Try it ->
Count how many lines in the following data hold the word "Unique". Your answer is the number and nothing else.

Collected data

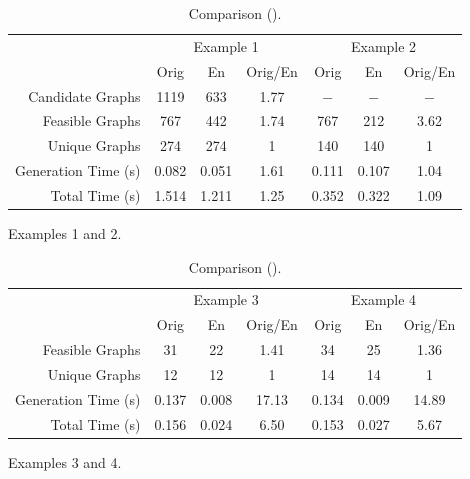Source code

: \begin{table}[ht]
    \centering
    \begin{subfigure}[b]{\textwidth}
        \centering
        \caption{Examples 1 and 2.}
		\begin{tabular}{r | c | c | c | c | c | c}
		\hline \hline
		& \multicolumn{3}{c|}{Example 1} & \multicolumn{3}{c}{Example 2} \\
		& Orig & En & Orig/En & Orig & En & Orig/En \\
		\hline
		Candidate Graphs & 1119 & 633 & 1.77 & $-$ & $-$ & $-$ \\
		Feasible Graphs & 767 & 442 &  1.74 & 767 & 212 & 3.62 \\ 
		Unique Graphs & 274 & 274 & 1 & 140 & 140 & 1 \\
		Generation Time (s) & 0.082 & 0.051 & 1.61 & 0.111  & 0.107 & 1.04 \\
		Total Time (s) & 1.514 & 1.211 & 1.25 & 0.352 & 0.322 & 1.09 \\
		\hline \hline
		\end{tabular}
    \end{subfigure}

	\vspace{1ex}

    \begin{subfigure}[b]{\textwidth}
        \centering
        \caption{Examples 3 and 4.}
		\begin{tabular}{r | c | c | c | c | c | c}
		\hline \hline
		& \multicolumn{3}{c|}{Example 3} & \multicolumn{3}{c}{Example 4} \\
		& Orig & En & Orig/En & Orig & En & Orig/En \\
		\hline
		Feasible Graphs & 31 & 22 & 1.41 & 34 & 25 & 1.36 \\ 
		Unique Graphs & 12 & 12 & 1 & 14 & 14 & 1 \\
		Generation Time (s) & 0.137 & 0.008 & 17.13 & 0.134 & 0.009 & 14.89 \\
		Total Time (s) & 0.156 & 0.024 & 6.50 & 0.153 & 0.027 & 5.67 \\
		\hline \hline
		\end{tabular}
    \end{subfigure}

	\caption{Comparison ().\label{fig:app1:case-study-2}}

\end{table}

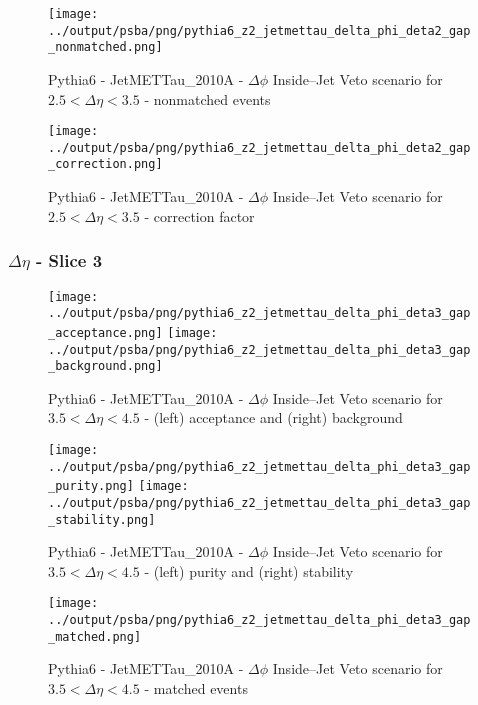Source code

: \documentclass[11pt]{book}
\begin{document}
\begin{figure}[ht]
\centering
\texttt{[image: ../output/psba/png/pythia6\_z2\_jetmettau\_delta\_phi\_deta2\_gap\_nonmatched.png]}
\caption{Pythia6 - JetMETTau\_2010A - $\Delta\phi$ Inside--Jet Veto scenario for $2.5 < \Delta\eta < 3.5$ - nonmatched events}
\label{fig:p6_jetmettau_delta_phi_deta2_gap_nonmatched}
\end{figure}

\begin{figure}[ht]
\centering
\texttt{[image: ../output/psba/png/pythia6\_z2\_jetmettau\_delta\_phi\_deta2\_gap\_correction.png]}
\caption{Pythia6 - JetMETTau\_2010A - $\Delta\phi$ Inside--Jet Veto scenario for $2.5 < \Delta\eta < 3.5$ - correction factor}
\label{fig:p6_jetmettau_delta_phi_deta2_gap_correction}
\end{figure}

\clearpage
\subsubsection{$\Delta\eta$ - Slice 3}
\begin{figure}[ht]
\centering
\texttt{[image: ../output/psba/png/pythia6\_z2\_jetmettau\_delta\_phi\_deta3\_gap\_acceptance.png]}
\texttt{[image: ../output/psba/png/pythia6\_z2\_jetmettau\_delta\_phi\_deta3\_gap\_background.png]}
\caption{Pythia6 - JetMETTau\_2010A - $\Delta\phi$ Inside--Jet Veto scenario for $3.5 < \Delta\eta < 4.5$ - (left) acceptance and (right) background}
\label{fig:p6_jetmettau_delta_phi_deta3_gap_ab}
\end{figure}

\begin{figure}[ht]
\centering
\texttt{[image: ../output/psba/png/pythia6\_z2\_jetmettau\_delta\_phi\_deta3\_gap\_purity.png]}
\texttt{[image: ../output/psba/png/pythia6\_z2\_jetmettau\_delta\_phi\_deta3\_gap\_stability.png]}
\caption{Pythia6 - JetMETTau\_2010A - $\Delta\phi$ Inside--Jet Veto scenario for $3.5 < \Delta\eta < 4.5$ - (left) purity and (right) stability}
\label{fig:p6_jetmettau_delta_phi_deta3_gap_ps}
\end{figure}

\begin{figure}[ht]
\centering
\texttt{[image: ../output/psba/png/pythia6\_z2\_jetmettau\_delta\_phi\_deta3\_gap\_matched.png]}
\caption{Pythia6 - JetMETTau\_2010A - $\Delta\phi$ Inside--Jet Veto scenario for $3.5 < \Delta\eta < 4.5$ - matched events}
\label{fig:p6_jetmettau_delta_phi_deta3_gap_matched}
\end{figure}
\end{document}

Written answer ->
2